Rentenkommission? Der eine oder andere wird sich erinnern: Im Koalitionsvertrag zwischen den Unionsparteien und der SPD aus dem Jahr 2018 findet man im Kapitel „Soziale Sicherheit gerecht und verlässlich gestalten“ diese Vereinbarung: »Vertrauen in die langfristige Stabilität der gesetzlichen Rentenversicherung ist ein hohes Gut in unserem Sozialstaat. Deshalb werden wir die gesetzliche Rente auf heutigem Niveau von 48 Prozent bis zum Jahr 2025 absichern und bei Bedarf durch Steuermittel sicherstellen, dass der Beitragssatz nicht über 20 Prozent steigen wird.

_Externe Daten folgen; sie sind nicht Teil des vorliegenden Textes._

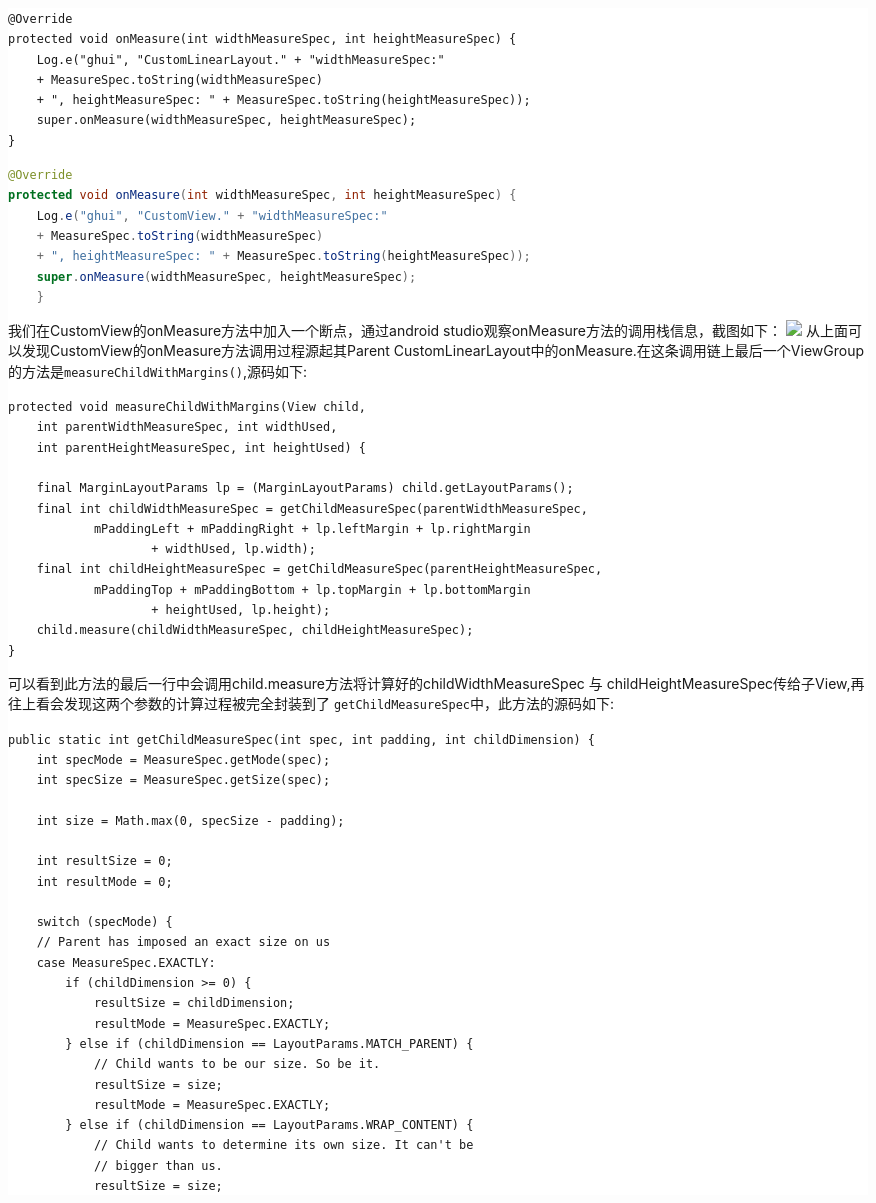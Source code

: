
 ```	
@Override
protected void onMeasure(int widthMeasureSpec, int heightMeasureSpec) {
	Log.e("ghui", "CustomLinearLayout." + "widthMeasureSpec:" 
	+ MeasureSpec.toString(widthMeasureSpec)
	+ ", heightMeasureSpec: " + MeasureSpec.toString(heightMeasureSpec));
	super.onMeasure(widthMeasureSpec, heightMeasureSpec);
}
```

```java
@Override
protected void onMeasure(int widthMeasureSpec, int heightMeasureSpec) {
	Log.e("ghui", "CustomView." + "widthMeasureSpec:" 
	+ MeasureSpec.toString(widthMeasureSpec)
	+ ", heightMeasureSpec: " + MeasureSpec.toString(heightMeasureSpec));
	super.onMeasure(widthMeasureSpec, heightMeasureSpec);
	}
```
我们在CustomView的onMeasure方法中加入一个断点，通过android studio观察onMeasure方法的调用栈信息，截图如下：
![](http://77g5pl.com1.z0.glb.clouddn.com/imgmeasure_process.png-nor)
从上面可以发现CustomView的onMeasure方法调用过程源起其Parent CustomLinearLayout中的onMeasure.在这条调用链上最后一个ViewGroup的方法是`measureChildWithMargins()`,源码如下:
```
protected void measureChildWithMargins(View child,
    int parentWidthMeasureSpec, int widthUsed,
    int parentHeightMeasureSpec, int heightUsed) {

    final MarginLayoutParams lp = (MarginLayoutParams) child.getLayoutParams();
    final int childWidthMeasureSpec = getChildMeasureSpec(parentWidthMeasureSpec,
            mPaddingLeft + mPaddingRight + lp.leftMargin + lp.rightMargin
                    + widthUsed, lp.width);
    final int childHeightMeasureSpec = getChildMeasureSpec(parentHeightMeasureSpec,
            mPaddingTop + mPaddingBottom + lp.topMargin + lp.bottomMargin
                    + heightUsed, lp.height);
    child.measure(childWidthMeasureSpec, childHeightMeasureSpec);
}
```
可以看到此方法的最后一行中会调用child.measure方法将计算好的childWidthMeasureSpec 与 childHeightMeasureSpec传给子View,再往上看会发现这两个参数的计算过程被完全封装到了
`getChildMeasureSpec`中，此方法的源码如下:
```
public static int getChildMeasureSpec(int spec, int padding, int childDimension) {
    int specMode = MeasureSpec.getMode(spec);
    int specSize = MeasureSpec.getSize(spec);

    int size = Math.max(0, specSize - padding);

    int resultSize = 0;
    int resultMode = 0;

    switch (specMode) {
    // Parent has imposed an exact size on us
    case MeasureSpec.EXACTLY:
        if (childDimension >= 0) {
            resultSize = childDimension;
            resultMode = MeasureSpec.EXACTLY;
        } else if (childDimension == LayoutParams.MATCH_PARENT) {
            // Child wants to be our size. So be it.
            resultSize = size;
            resultMode = MeasureSpec.EXACTLY;
        } else if (childDimension == LayoutParams.WRAP_CONTENT) {
            // Child wants to determine its own size. It can't be
            // bigger than us.
            resultSize = size;
```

Für die Sicherung des Niveaus bei 48 Prozent werden wir in 2018 die Rentenformel ändern und parallel dazu eine Rentenkommission „Verlässlicher Generationenvertrag“ einrichten, die sich mit den Herausforderungen der nachhaltigen Sicherung und Fortentwicklung der gesetzlichen Rentenversicherung und der beiden weiteren Rentensäulen ab dem Jahr 2025 befassen wird. Sie soll eine Empfehlung für einen verlässlichen Generationenvertrag vorlegen. Dabei streben wir eine doppelte Haltelinie an, die Beiträge und Niveau langfristig absichert. Die Rentenkommission soll ihren Bericht bis März 2020 vorlegen.« (S. 92; Hervorhebung nicht im Original).